Many of the cottages were built on stilts, with ladders leading up to the living quarters. Insectoid creatures resembling small goats were kept tethered under the houses, together with an occasional horse, and the roofs of the houses were covered with turf. A forge and a stable with horses for hire stood together on one side of the square. Another house sold milk and cheese of a kind called katchkall.

A stiltless cottage housed a potter; behind his cottage was a litter of broken pots, their brown fragments resembling the wreckage of the shells of marine creatures. Above the potter, Fremant was told, lived a man, a hermit, who made clothes. One of the houses standing on what served as the village square was reserved for guests, and here the newcomers were installed.

On the whole, the village of Haven did not present a welcoming appearance. Centuries of technology had brought these humans here; now they gave every appearance of having sunk back to Earth’s Middle Ages.

It seemed to Fremant at first that the population of Haven consisted either of babies or of the aged. Instead of sounds of music came the sound of babies crying, or at the least uttering cries. He found the cries particularly unnerving. On closer inspection, the aged were less aged than withered, worn out by their labors in the fields. The seed stored in the holds of the
New Worlds,
which had brought them to Stygia, was unsuited to the soil of Stygia. And the soil was mainly barren, as many readily complained.

Despite its name, Haven was a harsh environment, where music and laughter were lacking. An old man, by name Deselden, reinforced the gloom with his sermons—to which most people listened, for want of better entertainment.

Essanits was known here and given a courteous welcome.

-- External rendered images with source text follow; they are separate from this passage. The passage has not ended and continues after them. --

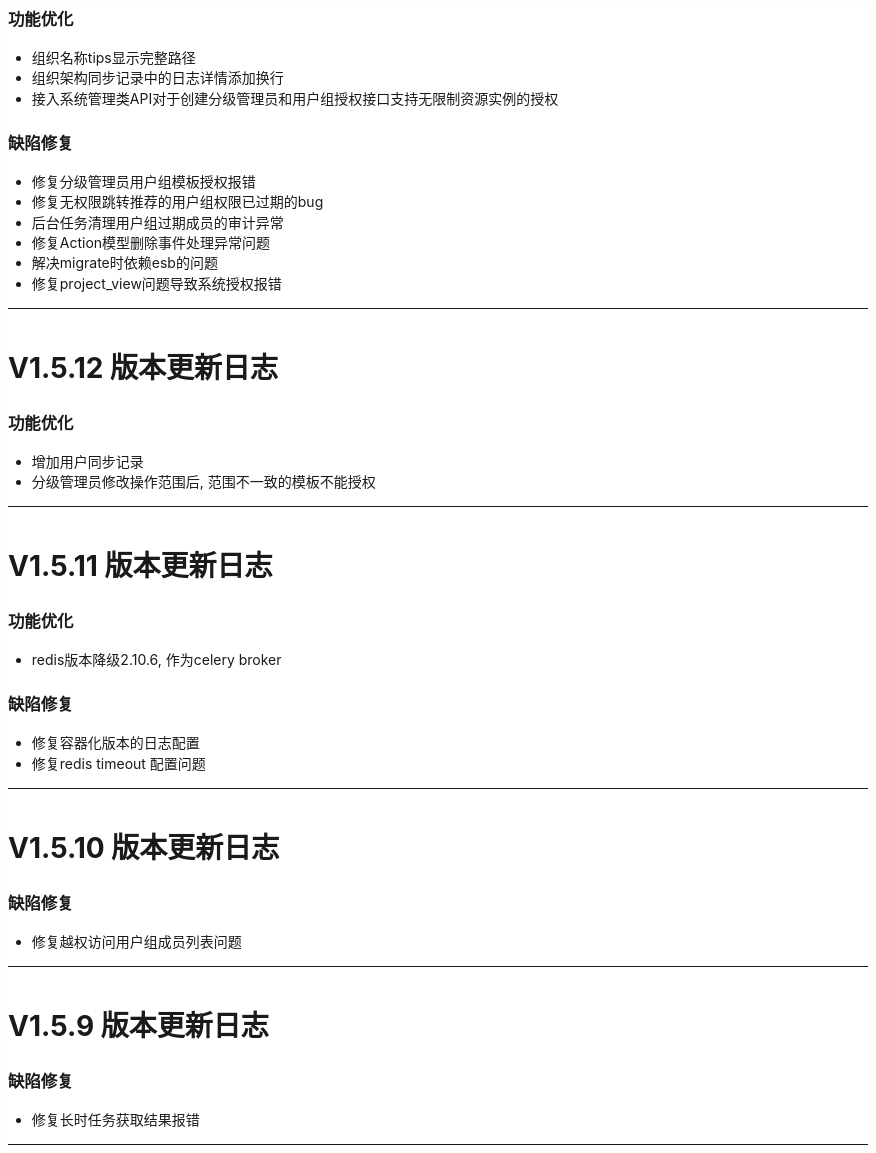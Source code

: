 ### 功能优化
* 组织名称tips显示完整路径
* 组织架构同步记录中的日志详情添加换行
* 接入系统管理类API对于创建分级管理员和用户组授权接口支持无限制资源实例的授权

### 缺陷修复
* 修复分级管理员用户组模板授权报错
* 修复无权限跳转推荐的用户组权限已过期的bug
* 后台任务清理用户组过期成员的审计异常
* 修复Action模型删除事件处理异常问题
* 解决migrate时依赖esb的问题
* 修复project_view问题导致系统授权报错

---


# V1.5.12 版本更新日志

### 功能优化
* 增加用户同步记录
* 分级管理员修改操作范围后, 范围不一致的模板不能授权

---


# V1.5.11 版本更新日志

### 功能优化
* redis版本降级2.10.6, 作为celery broker

### 缺陷修复
* 修复容器化版本的日志配置
* 修复redis timeout 配置问题

---


# V1.5.10 版本更新日志

### 缺陷修复
* 修复越权访问用户组成员列表问题

---


# V1.5.9 版本更新日志

### 缺陷修复
* 修复长时任务获取结果报错

---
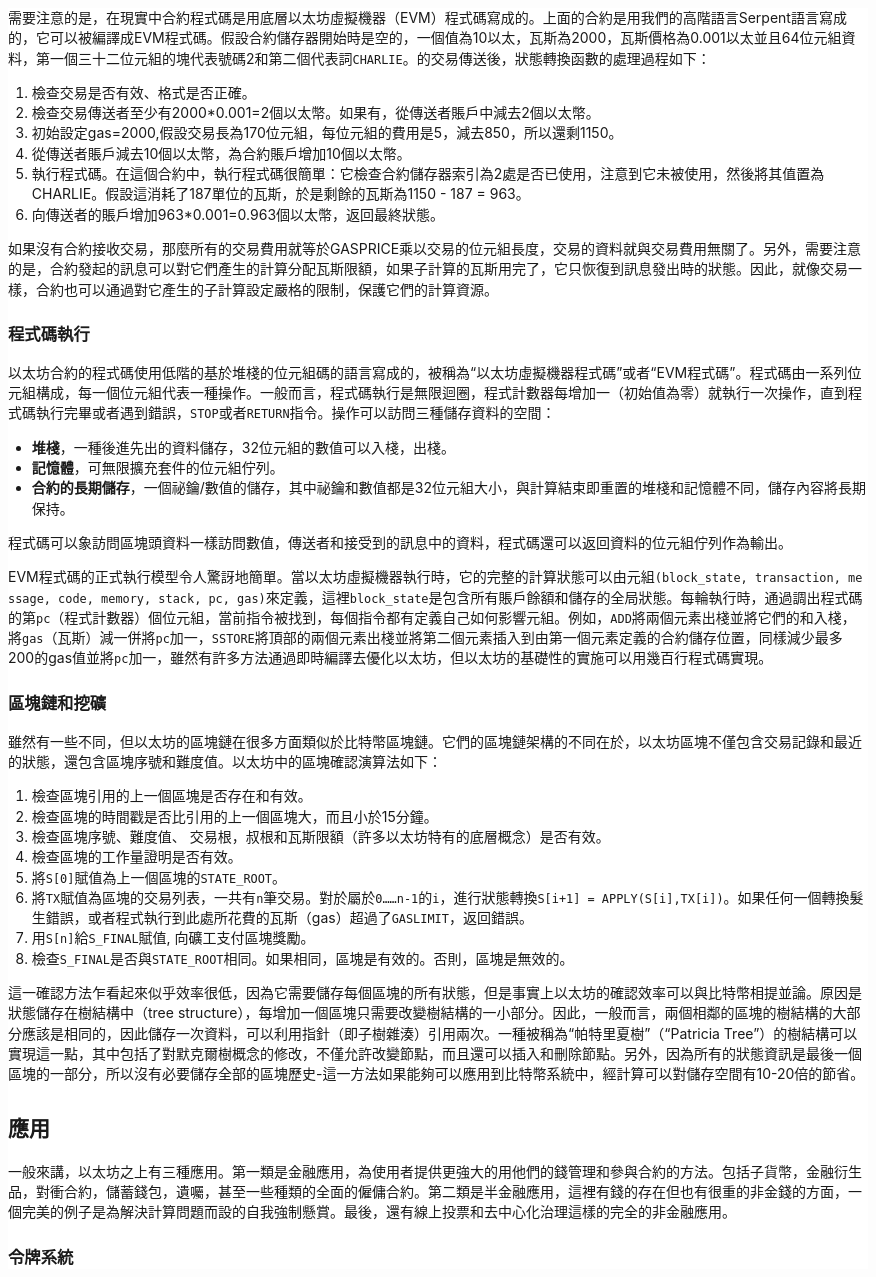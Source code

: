 需要注意的是，在現實中合約程式碼是用底層以太坊虛擬機器（EVM）程式碼寫成的。上面的合約是用我們的高階語言Serpent語言寫成的，它可以被編譯成EVM程式碼。假設合約儲存器開始時是空的，一個值為10以太，瓦斯為2000，瓦斯價格為0.001以太並且64位元組資料，第一個三十二位元組的塊代表號碼2和第二個代表詞`CHARLIE`。的交易傳送後，狀態轉換函數的處理過程如下：

1.  檢查交易是否有效、格式是否正確。
2.  檢查交易傳送者至少有2000\*0.001=2個以太幣。如果有，從傳送者賬戶中減去2個以太幣。
3.  初始設定gas=2000,假設交易長為170位元組，每位元組的費用是5，減去850，所以還剩1150。
4.  從傳送者賬戶減去10個以太幣，為合約賬戶增加10個以太幣。
5.  執行程式碼。在這個合約中，執行程式碼很簡單：它檢查合約儲存器索引為2處是否已使用，注意到它未被使用，然後將其值置為CHARLIE。假設這消耗了187單位的瓦斯，於是剩餘的瓦斯為1150 - 187 = 963。
6.  向傳送者的賬戶增加963\*0.001=0.963個以太幣，返回最終狀態。

如果沒有合約接收交易，那麼所有的交易費用就等於GASPRICE乘以交易的位元組長度，交易的資料就與交易費用無關了。另外，需要注意的是，合約發起的訊息可以對它們產生的計算分配瓦斯限額，如果子計算的瓦斯用完了，它只恢復到訊息發出時的狀態。因此，就像交易一樣，合約也可以通過對它產生的子計算設定嚴格的限制，保護它們的計算資源。

### 程式碼執行

以太坊合約的程式碼使用低階的基於堆棧的位元組碼的語言寫成的，被稱為“以太坊虛擬機器程式碼”或者“EVM程式碼”。程式碼由一系列位元組構成，每一個位元組代表一種操作。一般而言，程式碼執行是無限迴圈，程式計數器每增加一（初始值為零）就執行一次操作，直到程式碼執行完畢或者遇到錯誤，`STOP`或者`RETURN`指令。操作可以訪問三種儲存資料的空間：

-   **堆棧**，一種後進先出的資料儲存，32位元組的數值可以入棧，出棧。
-   **記憶體**，可無限擴充套件的位元組佇列。
-   **合約的長期儲存**，一個祕鑰/數值的儲存，其中祕鑰和數值都是32位元組大小，與計算結束即重置的堆棧和記憶體不同，儲存內容將長期保持。

程式碼可以象訪問區塊頭資料一樣訪問數值，傳送者和接受到的訊息中的資料，程式碼還可以返回資料的位元組佇列作為輸出。

EVM程式碼的正式執行模型令人驚訝地簡單。當以太坊虛擬機器執行時，它的完整的計算狀態可以由元組`(block_state, transaction, message, code, memory, stack, pc, gas)`來定義，這裡`block_state`是包含所有賬戶餘額和儲存的全局狀態。每輪執行時，通過調出程式碼的第`pc`（程式計數器）個位元組，當前指令被找到，每個指令都有定義自己如何影響元組。例如，`ADD`將兩個元素出棧並將它們的和入棧，將`gas`（瓦斯）減一併將`pc`加一，`SSTORE`將頂部的兩個元素出棧並將第二個元素插入到由第一個元素定義的合約儲存位置，同樣減少最多200的gas值並將`pc`加一，雖然有許多方法通過即時編譯去優化以太坊，但以太坊的基礎性的實施可以用幾百行程式碼實現。

### 區塊鏈和挖礦

雖然有一些不同，但以太坊的區塊鏈在很多方面類似於比特幣區塊鏈。它們的區塊鏈架構的不同在於，以太坊區塊不僅包含交易記錄和最近的狀態，還包含區塊序號和難度值。以太坊中的區塊確認演算法如下：

1.  檢查區塊引用的上一個區塊是否存在和有效。
2.  檢查區塊的時間戳是否比引用的上一個區塊大，而且小於15分鐘。
3.  檢查區塊序號、難度值、 交易根，叔根和瓦斯限額（許多以太坊特有的底層概念）是否有效。
4.  檢查區塊的工作量證明是否有效。
5.  將`S[0]`賦值為上一個區塊的`STATE_ROOT`。
6.  將`TX`賦值為區塊的交易列表，一共有`n`筆交易。對於屬於`0……n-1`的`i`，進行狀態轉換`S[i+1] = APPLY(S[i],TX[i])`。如果任何一個轉換髮生錯誤，或者程式執行到此處所花費的瓦斯（gas）超過了`GASLIMIT`，返回錯誤。
7.  用`S[n]`給`S_FINAL`賦值, 向礦工支付區塊獎勵。
8.  檢查`S_FINAL`是否與`STATE_ROOT`相同。如果相同，區塊是有效的。否則，區塊是無效的。

這一確認方法乍看起來似乎效率很低，因為它需要儲存每個區塊的所有狀態，但是事實上以太坊的確認效率可以與比特幣相提並論。原因是狀態儲存在樹結構中（tree structure），每增加一個區塊只需要改變樹結構的一小部分。因此，一般而言，兩個相鄰的區塊的樹結構的大部分應該是相同的，因此儲存一次資料，可以利用指針（即子樹雜湊）引用兩次。一種被稱為“帕特里夏樹”（“Patricia Tree”）的樹結構可以實現這一點，其中包括了對默克爾樹概念的修改，不僅允許改變節點，而且還可以插入和刪除節點。另外，因為所有的狀態資訊是最後一個區塊的一部分，所以沒有必要儲存全部的區塊歷史-這一方法如果能夠可以應用到比特幣系統中，經計算可以對儲存空間有10-20倍的節省。

## 應用

一般來講，以太坊之上有三種應用。第一類是金融應用，為使用者提供更強大的用他們的錢管理和參與合約的方法。包括子貨幣，金融衍生品，對衝合約，儲蓄錢包，遺囑，甚至一些種類的全面的僱傭合約。第二類是半金融應用，這裡有錢的存在但也有很重的非金錢的方面，一個完美的例子是為解決計算問題而設的自我強制懸賞。最後，還有線上投票和去中心化治理這樣的完全的非金融應用。

### 令牌系統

In particular, two rows of neatly dressed children, one of boys, one of girls, sang a chant for their visitor, repeating over and over the phrase, “May you find some comfort here, and in Jesus.” After their song, they stood quietly, well-behaved under the control of a gray-haired woman who introduced herself as Liddley. She was known as “The Schoolteacher.”

The portly elder by the name of Deselden, who clearly wielded local authority, gave a rambling speech and uttered a prayer, long in words and strong in self-abasement, in Essanits’s honor, to which Essanits responded in kind. That evening, they were served a frugal meal, on the understanding that they would have to cook for themselves the next day. Bellamia was pleased to hear that.

“The water from their well tastes vile,” she said, behind her hand. “Vile! I’ll have to boil every drop of it or else we’ll fall ill.”

The horses were stabled below the guest house. When the company lay on mattresses to sleep, the restless movements of the horses could be heard beneath their heads.

The noise sounded like doors slamming. As Fremant lay drowsing, the cries came to him again, and he could hear men talking.

One voice was familiar. He remembered the cultivated American tones from long ago. The name came back to him on a tide of fear. Abraham Ramson! With the recognition dawned the knowledge that he was lying shackled on a hard floor.

Abraham Ramson was saying, “…wasting our time. Set him free, Algy. He’s a nobody. He wants to feel British. He has some English or Irish wife, whatever her name is, and he has written what he thinks is a funny book. I scanned it. It’s stupid and harmless.”

Another voice said, “But he does talk about the prime minister being assassinated.”

Ramson replied. “So what? I am inclined to believe him when he says it was intended as humor. Had he really planned to assassinate your PM, he would hardly be likely to put the idea into print, would he, now?”

“Okay, so what? You advocate setting him free, Abraham?”

“Sure do. Show the little bastard mercy. Kick him out on the street! Get rid of him! He’s free to go.”

         

“E
NJOY WHAT YOU CALL YOUR FREEDOM,”
Essanits told Fremant. “You can live here in Haven and regain spiritual qualities.” He and Fremant, together with Bellamia, Ragundy, and Oniversin, were breaking their fast with bread and honey and glasses of water from the village well. The water did indeed taste vile.